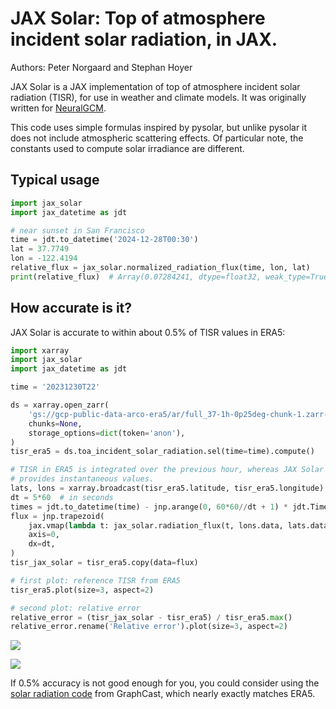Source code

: # JAX Solar: Top of atmosphere incident solar radiation, in JAX.

Authors: Peter Norgaard and Stephan Hoyer

JAX Solar is a JAX implementation of top of atmosphere incident solar
radiation (TISR), for use in weather and climate models. It was originally
written for [NeuralGCM](https://github.com/neuralgcm/neuralgcm).

This code uses simple formulas inspired by pysolar, but unlike pysolar it
does not include atmospheric scattering effects. Of particular note, the
constants used to compute solar irradiance are different.

## Typical usage

```python
import jax_solar
import jax_datetime as jdt

# near sunset in San Francisco
time = jdt.to_datetime('2024-12-28T00:30')
lat = 37.7749
lon = -122.4194
relative_flux = jax_solar.normalized_radiation_flux(time, lon, lat)
print(relative_flux)  # Array(0.07284241, dtype=float32, weak_type=True)
```

## How accurate is it?

JAX Solar is accurate to within about 0.5% of TISR values in ERA5:

```python
import xarray
import jax_solar
import jax_datetime as jdt

time = '20231230T22'

ds = xarray.open_zarr(
    'gs://gcp-public-data-arco-era5/ar/full_37-1h-0p25deg-chunk-1.zarr-v3',
    chunks=None,
    storage_options=dict(token='anon'),
)
tisr_era5 = ds.toa_incident_solar_radiation.sel(time=time).compute()

# TISR in ERA5 is integrated over the previous hour, whereas JAX Solar
# provides instantaneous values.
lats, lons = xarray.broadcast(tisr_era5.latitude, tisr_era5.longitude)
dt = 5*60  # in seconds
times = jdt.to_datetime(time) - jnp.arange(0, 60*60//dt + 1) * jdt.Timedelta(seconds=dt)
flux = jnp.trapezoid(
    jax.vmap(lambda t: jax_solar.radiation_flux(t, lons.data, lats.data))(times),
    axis=0,
    dx=dt,
)
tisr_jax_solar = tisr_era5.copy(data=flux)

# first plot: reference TISR from ERA5
tisr_era5.plot(size=3, aspect=2)

# second plot: relative error
relative_error = (tisr_jax_solar - tisr_era5) / tisr_era5.max()
relative_error.rename('Relative error').plot(size=3, aspect=2)
```

![](./tisr_reference.png)

![](./tisr_error.png)

If 0.5% accuracy is not good enough for you, you could consider using the
[solar radiation code](https://github.com/google-deepmind/graphcast/blob/6819a0f19796ca9c34a079855339b37134b8d930/graphcast/solar_radiation.py)
from GraphCast, which nearly exactly matches ERA5.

● WORK ORDER:
Find the word "aspect" in the listing and copy each line that contains it.

● SOLUTION TO THE EXERCISE:
tisr_era5.plot(size=3, aspect=2)
relative_error.rename('Relative error').plot(size=3, aspect=2)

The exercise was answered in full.